**What the exercise asks**
Quote from the first line below through the line that contains "- Added security", both included, and leave the pictures out.

**Extracted entries**
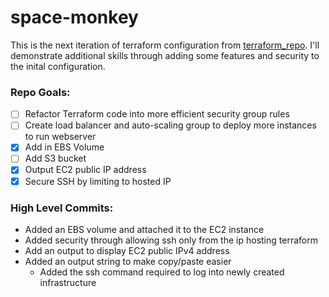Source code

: # space-monkey
This is the next iteration of terraform configuration from [terraform_repo](https://github.com/james-cole2015/terraform_repo.git). I'll demonstrate additional skills through adding some features and security to the inital configuration.


### Repo Goals: 
- [ ] Refactor Terraform code into more efficient security group rules
- [ ] Create load balancer and auto-scaling group to deploy more instances to run webserver
- [x] Add in EBS Volume
- [ ] Add S3 bucket
- [x] Output EC2 public IP address
- [x] Secure SSH by limiting to hosted IP

### High Level Commits: 
- Added an EBS volume and attached it to the EC2 instance
- Added security through allowing ssh only from the ip hosting terraform
- Add an output to display EC2 public IPv4 address
- Added an output string to make copy/paste easier
  - Added the ssh command required to log into newly created infrastructure
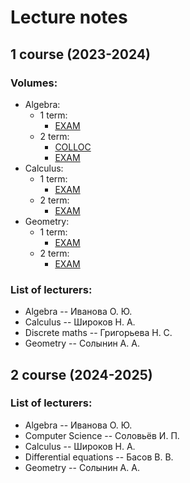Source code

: # Lecture notes
## 1 course (2023-2024)

### Volumes:
- Algebra:
  - 1 term:
    - [EXAM](https://github.com/Petua41/lecture-notes/tree/main/Notes%201%20course/Algebra%20EXAM)
  - 2 term:
    - [COLLOC](https://github.com/Petua41/lecture-notes/tree/main/Notes%201%20course/Algebra%20COLLOC)
    - [EXAM](https://github.com/Petua41/lecture-notes/tree/main/Notes%201%20course/Algebra%20EXAM%202%20term)
- Calculus:
  - 1 term:
    - [EXAM](https://github.com/Petua41/lecture-notes/tree/main/Notes%201%20course/Calculus%20EXAM)
  - 2 term:
    - [EXAM](https://github.com/Petua41/lecture-notes/tree/main/Notes%201%20course/Calculus%20EXAM%202%20term)
- Geometry:
  - 1 term:
    - [EXAM](https://github.com/Petua41/lecture-notes/tree/main/Notes%201%20course/Geometry%20EXAM)
  - 2 term:
    - [EXAM](https://github.com/Petua41/lecture-notes/tree/main/Notes%201%20course/Geometry%20EXAM%202%20term)

### List of lecturers:
- Algebra -- Иванова О. Ю.
- Calculus -- Широков Н. А.
- Discrete maths -- Григорьева Н. С.
- Geometry -- Солынин А. А.

## 2 course (2024-2025)

### List of lecturers:
- Algebra -- Иванова О. Ю.
- Computer Science -- Соловьёв И. П.
- Calculus -- Широков Н. А.
- Differential equations -- Басов В. В.
- Geometry -- Солынин А. А.
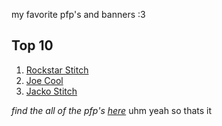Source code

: my favorite pfp's and banners :3


## Top 10
1. [Rockstar Stitch](https://raw.githubusercontent.com/shxrklol/pfp/main/pfps/rockstar-stitch.jpeg)
2. [Joe Cool](https://raw.githubusercontent.com/shxrklol/pfp/main/pfps/joe%20cool.jpg)
3. [Jacko Stitch](https://raw.githubusercontent.com/shxrklol/pfp/main/pfps/jacko-stitch.jpeg)

*find the all of the pfp's [here](https://github.com/shxrklol/pfp)*
uhm yeah so thats it
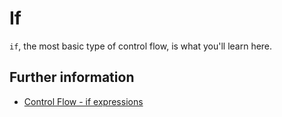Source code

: # If

`if`, the most basic type of control flow, is what you'll learn here.

## Further information

-   [Control Flow - if expressions](https://doc.rust-lang.org/book/ch03-05-control-flow.html#if-expressions)
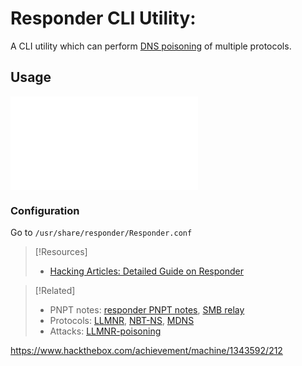 
# Responder CLI Utility:
A CLI utility which can perform [DNS poisoning](/cybersecurity/TTPs/exploitation/injection/DNS-poisoning.md) of multiple protocols.
## Usage
![Refer to this](/nested-repos/PNPT-study-guide/PEH/active-directory/initial-vectors/responder.md)
### Configuration
Go to `/usr/share/responder/Responder.conf`

> [!Resources]
> - [Hacking Articles: Detailed Guide on Responder](https://www.hackingarticles.in/a-detailed-guide-on-responder-llmnr-poisoning/)

> [!Related]
> - PNPT notes: [responder PNPT notes](/nested-repos/PNPT-study-guide/PEH/active-directory/initial-vectors/responder.md), [SMB relay](/nested-repos/PNPT-study-guide/PEH/active-directory/initial-vectors/SMB-relay.md)
> - Protocols: [LLMNR](/networking/protocols/LLMNR.md), [NBT-NS](/networking/protocols/NBT-NS.md), [MDNS](/networking/protocols/MDNS.md)
> - Attacks: [LLMNR-poisoning](/nested-repos/PNPT-study-guide/PEH/active-directory/initial-vectors/LLMNR-poisoning.md)



https://www.hackthebox.com/achievement/machine/1343592/212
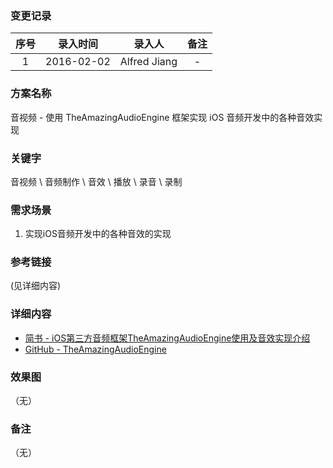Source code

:### 变更记录

| 序号 | 录入时间 | 录入人 | 备注 |
|:--------:|:--------:|:--------:|:--------:|
| 1 | 2016-02-02 | Alfred Jiang | - |

### 方案名称

音视频 - 使用 TheAmazingAudioEngine 框架实现 iOS 音频开发中的各种音效实现

### 关键字

音视频 \ 音频制作 \ 音效 \ 播放 \ 录音 \ 录制

### 需求场景

1. 实现iOS音频开发中的各种音效的实现

### 参考链接
(见详细内容)

### 详细内容

* [简书 - iOS第三方音频框架TheAmazingAudioEngine使用及音效实现介绍](http://www.jianshu.com/p/a7d5f43a84fb)
* [GitHub - TheAmazingAudioEngine](https://github.com/TheAmazingAudioEngine/TheAmazingAudioEngine)

### 效果图
（无）

### 备注
（无）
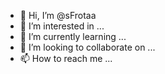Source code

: - 👋 Hi, I’m @sFrotaa
- 👀 I’m interested in ...
- 🌱 I’m currently learning ...
- 💞️ I’m looking to collaborate on ...
- 📫 How to reach me ...

<!---
sFrotaa/sFrotaa is a ✨ special ✨ repository because its `README.md` (this file) appears on your GitHub profile.
You can click the Preview link to take a look at your changes.
--->
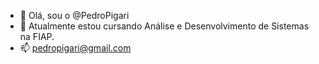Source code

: - 👋 Olá, sou o @PedroPigari
- 🌱 Atualmente estou cursando Análise e Desenvolvimento de Sistemas na FIAP.
- 📫 pedropigari@gmail.com
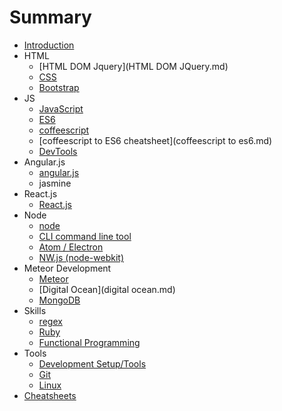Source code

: # Summary

* [Introduction](README.md)
* HTML
   * [HTML DOM Jquery](HTML DOM JQuery.md)
   * [CSS](CSS.md)
   * [Bootstrap](Bootstrap.md)
* JS
   * [JavaScript](javascript.md)
   * [ES6](ES6.md)
   * [coffeescript](coffeescript.md)
   * [coffeescript to ES6 cheatsheet](coffeescript to es6.md)
   * [DevTools](DevTools.md)
* Angular.js
   * [angular.js](angularjs.md)
   * jasmine
* React.js
   * [React.js](reactjs.md)
* Node
   * [node](node.md)
   * [CLI command line tool](cli.md)
   * [Atom / Electron](Atom.md)
   * [NW.js (node-webkit)](nw.md)
* Meteor Development
   * [Meteor](meteor.md)
   * [Digital Ocean](digital ocean.md)
   * [MongoDB](mongodb.md)
* Skills
   * [regex](regex.md)
   * [Ruby](Ruby.md)
   * [Functional Programming](functional_programming.md)
* Tools
   * [Development Setup/Tools](development_tools.md)
   * [Git](git.md)
   * [Linux](linux.md)
* [Cheatsheets](Cheatsheets/README.md)

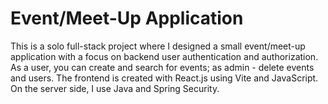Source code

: # Event/Meet-Up Application
This is a solo full-stack project where I designed a small event/meet-up application with a focus on backend user authentication and authorization. As a user, you can create and search for events; as admin - delete events and users. The frontend is created with React.js using Vite and JavaScript. On the server side, I use Java and Spring Security.
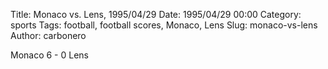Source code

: Title: Monaco vs. Lens, 1995/04/29
Date: 1995/04/29 00:00
Category: sports
Tags: football, football scores, Monaco, Lens
Slug: monaco-vs-lens
Author: carbonero


Monaco 6 - 0 Lens

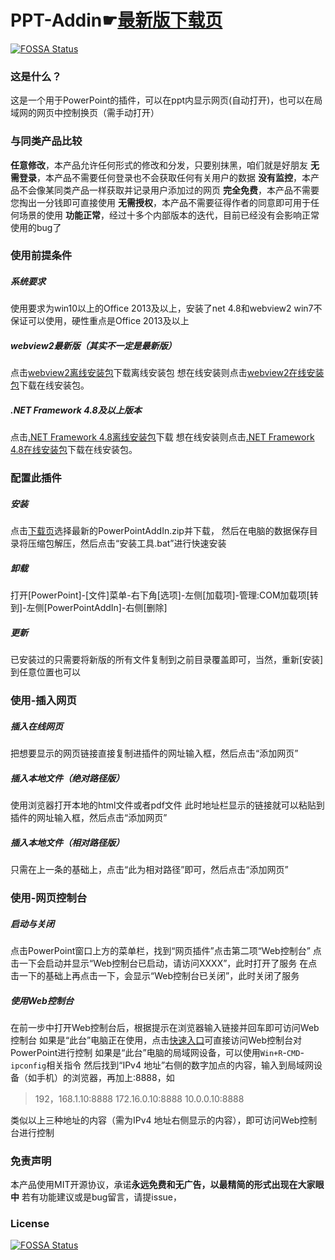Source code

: # PPT-Addin☛[最新版下载页](https://github.com/yuwenhui2020/PPT-Addin/releases)
[![FOSSA Status](https://app.fossa.com/api/projects/git%2Bgithub.com%2Fyuwenhui2020%2FPPT-Addin.svg?type=shield)](https://app.fossa.com/projects/git%2Bgithub.com%2Fyuwenhui2020%2FPPT-Addin?ref=badge_shield)

### 这是什么？
这是一个用于PowerPoint的插件，可以在ppt内显示网页(自动打开)，也可以在局域网的网页中控制换页（需手动打开）
### 与同类产品比较
**任意修改**，本产品允许任何形式的修改和分发，只要别抹黑，咱们就是好朋友
**无需登录**，本产品不需要任何登录也不会获取任何有关用户的数据
**没有监控**，本产品不会像某同类产品一样获取并记录用户添加过的网页
**完全免费**，本产品不需要您掏出一分钱即可直接使用
**无需授权**，本产品不需要征得作者的同意即可用于任何场景的使用
**功能正常**，经过十多个内部版本的迭代，目前已经没有会影响正常使用的bug了
### 使用前提条件
##### 系统要求
使用要求为win10以上的Office 2013及以上，安装了net 4.8和webview2
win7不保证可以使用，硬性重点是Office 2013及以上
##### webview2最新版（其实不一定是最新版）
点击[webview2离线安装包](https://msedge.sf.dl.delivery.mp.microsoft.com/filestreamingservice/files/038e5be3-91a2-4c14-b2eb-2fac728c8c2c/MicrosoftEdgeWebView2RuntimeInstallerX86.exe)下载离线安装包
想在线安装则点击[webview2在线安装包](https://go.microsoft.com/fwlink/p/?LinkId=2124703)下载在线安装包。
##### .NET Framework 4.8及以上版本
点击[.NET Framework 4.8离线安装包](https://go.microsoft.com/fwlink/?linkid=2088631)下载
想在线安装则点击[.NET Framework 4.8在线安装包](https://go.microsoft.com/fwlink/?LinkId=2085155)下载在线安装包。
### 配置此插件
##### 安装
点击[下载页](https://github.com/yuwenhui2020/PPT-Addin/releases)选择最新的PowerPointAddIn.zip并下载，
然后在电脑的数据保存目录将压缩包解压，然后点击“安装工具.bat”进行快速安装
##### 卸载
打开[PowerPoint]-[文件]菜单-右下角[选项]-左侧[加载项]-管理:COM加载项[转到]-左侧[PowerPointAddIn]-右侧[删除]
##### 更新
已安装过的只需要将新版的所有文件复制到之前目录覆盖即可，当然，重新[安装]到任意位置也可以
### 使用-插入网页
##### 插入在线网页
把想要显示的网页链接直接复制进插件的网址输入框，然后点击“添加网页”
##### 插入本地文件（绝对路径版）
使用浏览器打开本地的html文件或者pdf文件
此时地址栏显示的链接就可以粘贴到插件的网址输入框，然后点击“添加网页”
##### 插入本地文件（相对路径版）
只需在上一条的基础上，点击“此为相对路径”即可，然后点击“添加网页”
### 使用-网页控制台
##### 启动与关闭
点击PowerPoint窗口上方的菜单栏，找到“网页插件”点击第二项“Web控制台”
点击一下会启动并显示“Web控制台已启动，请访问XXXX”，此时打开了服务
在点击一下的基础上再点击一下，会显示“Web控制台已关闭”，此时关闭了服务
##### 使用Web控制台
在前一步中打开Web控制台后，根据提示在浏览器输入链接并回车即可访问Web控制台
如果是“此台”电脑正在使用，点击[快速入口](http://localhost:8888)可直接访问Web控制台对PowerPoint进行控制
如果是“此台”电脑的局域网设备，可以使用`Win+R`-`CMD`-`ipconfig`相关指令
然后找到“IPv4 地址”右侧的数字加点的内容，输入到局域网设备（如手机）的浏览器，再加上:8888，如
> 192，168.1.10:8888 
172.16.0.10:8888
10.0.0.10:8888

类似以上三种地址的内容（需为IPv4 地址右侧显示的内容），即可访问Web控制台进行控制
### 免责声明
本产品使用MIT开源协议，承诺**永远免费和无广告，以最精简的形式出现在大家眼中**
若有功能建议或是bug留言，请提issue，

### License
[![FOSSA Status](https://app.fossa.com/api/projects/git%2Bgithub.com%2Fyuwenhui2020%2FPPT-Addin.svg?type=large)](https://app.fossa.com/projects/git%2Bgithub.com%2Fyuwenhui2020%2FPPT-Addin?ref=badge_large)
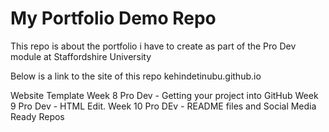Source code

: # My Portfolio Demo Repo
This repo is about the portfolio i have to create as part of the Pro Dev module at Staffordshire University

Below is a link to the site of this repo
kehindetinubu.github.io

Website Template
Week 8 Pro Dev - Getting your project into GitHub
Week 9 Pro Dev - HTML Edit.
Week 10 Pro DEv - README files and Social Media Ready Repos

**Result of this exercise**
Source code

: # space-monkey
This is the next iteration of terraform configuration from [terraform_repo](https://github.com/james-cole2015/terraform_repo.git). I'll demonstrate additional skills through adding some features and security to the inital configuration.


### Repo Goals: 
- [ ] Refactor Terraform code into more efficient security group rules
- [ ] Create load balancer and auto-scaling group to deploy more instances to run webserver
- [x] Add in EBS Volume
- [ ] Add S3 bucket
- [x] Output EC2 public IP address
- [x] Secure SSH by limiting to hosted IP

### High Level Commits: 
- Added an EBS volume and attached it to the EC2 instance
- Added security through allowing ssh only from the ip hosting terraform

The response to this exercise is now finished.